Vollerings Solovorstoß am Oude Kwaremont entschied das Rennen unmissverständlich, während dahinter der Kampf um das Podium zwischen Puck Pieterse und Pauline Ferrand-Prevot ausgefochten wurde. Ein Rennen, das an einem anderen Tag völlig für sich stehen könnte.
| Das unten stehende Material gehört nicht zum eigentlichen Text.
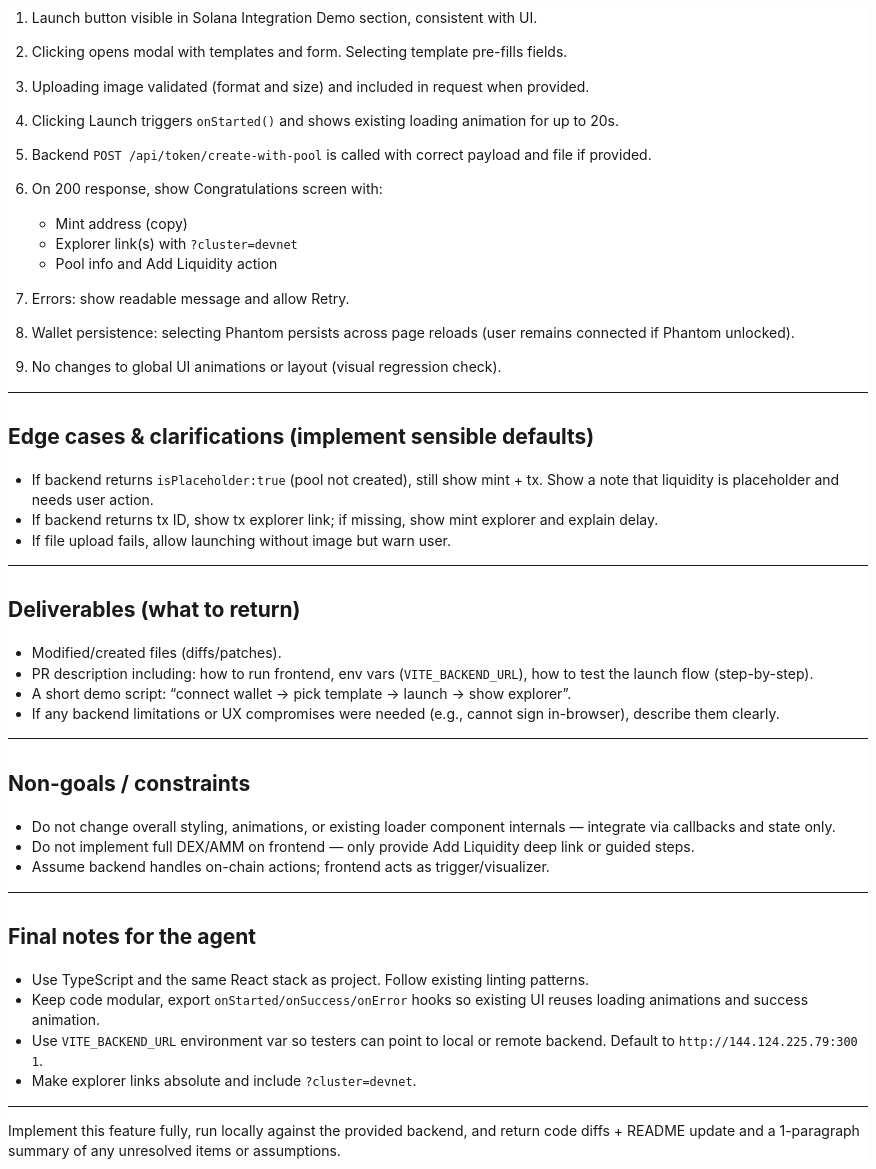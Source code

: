 1. Launch button visible in Solana Integration Demo section, consistent with UI.
2. Clicking opens modal with templates and form. Selecting template pre-fills fields.
3. Uploading image validated (format and size) and included in request when provided.
4. Clicking Launch triggers `onStarted()` and shows existing loading animation for up to 20s.
5. Backend `POST /api/token/create-with-pool` is called with correct payload and file if provided.
6. On 200 response, show Congratulations screen with:

   * Mint address (copy)
   * Explorer link(s) with `?cluster=devnet`
   * Pool info and Add Liquidity action
7. Errors: show readable message and allow Retry.
8. Wallet persistence: selecting Phantom persists across page reloads (user remains connected if Phantom unlocked).
9. No changes to global UI animations or layout (visual regression check).

---

## Edge cases & clarifications (implement sensible defaults)

* If backend returns `isPlaceholder:true` (pool not created), still show mint + tx. Show a note that liquidity is placeholder and needs user action.
* If backend returns tx ID, show tx explorer link; if missing, show mint explorer and explain delay.
* If file upload fails, allow launching without image but warn user.

---

## Deliverables (what to return)

* Modified/created files (diffs/patches).
* PR description including: how to run frontend, env vars (`VITE_BACKEND_URL`), how to test the launch flow (step-by-step).
* A short demo script: “connect wallet → pick template → launch → show explorer”.
* If any backend limitations or UX compromises were needed (e.g., cannot sign in-browser), describe them clearly.

---

## Non-goals / constraints

* Do not change overall styling, animations, or existing loader component internals — integrate via callbacks and state only.
* Do not implement full DEX/AMM on frontend — only provide Add Liquidity deep link or guided steps.
* Assume backend handles on-chain actions; frontend acts as trigger/visualizer.

---

## Final notes for the agent

* Use TypeScript and the same React stack as project. Follow existing linting patterns.
* Keep code modular, export `onStarted/onSuccess/onError` hooks so existing UI reuses loading animations and success animation.
* Use `VITE_BACKEND_URL` environment var so testers can point to local or remote backend. Default to `http://144.124.225.79:3001`.
* Make explorer links absolute and include `?cluster=devnet`.

---

Implement this feature fully, run locally against the provided backend, and return code diffs + README update and a 1-paragraph summary of any unresolved items or assumptions.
Eine verpasste kommerzielle Chance?

Jenseits des sportlichen Werts sieht Brown auch finanzielle Argumente für Veränderungen. „Wenn man schließlich ein tragfähiges Geschäftsmodell aufsetzt, könnte das über zwei Tage die Erlösmöglichkeiten verdoppeln“, sagte sie. „Bleiben wir an der Idee fest, beide Events am selben Tag auszutragen, bremsen wir das Wachstumspotenzial des Frauenradsports massiv.“
Aktuell ist die Überschneidung der Sendezeiten ein weiteres Hindernis. „Im Moment können Fans beide Rennen nicht unabhängig verfolgen, weil sich die Übertragungen überlappen.“
Das zeigte sich erneut in Flandern, wo die Aufmerksamkeit zwangsläufig geteilt wird, statt sich voll auf jedes einzelne Rennen zu konzentrieren.
Grace Brown
Grace Brown gewann bei den Olympischen Spielen 2024 in Paris Gold im Zeitfahren der Frauen Elite

Ein Sport, der alleine bestehen kann

Für Brown geht es am Ende nicht darum, die Erfolge gemeinsamer Renntage kleinzureden, sondern anzuerkennen, was als Nächstes kommt.
„Die Frauen-Klassiker sind längst kein Nachgedanke mehr. Das Racing ist Weltklasse, die Fahrerinnen sind Zugpferde, und das Publikum ist da, wenn man ihm einen Grund gibt zu kommen“, sagte sie. „Die Frage ist, ob Veranstalter mutig genug sind, auf das Standalone-Modell zu setzen. Gemeinsame Renntage haben uns bis hierher gebracht. Sie sollten nicht die Decke sein.“
Nach einem Wochenende, in dem beide Ausgaben der Flandern-Rundfahrt für sich überzeugten, stellt sich nicht mehr die Frage, ob der Frauenradsport alleine stehen kann, sondern ob man ihm den Raum dafür gibt.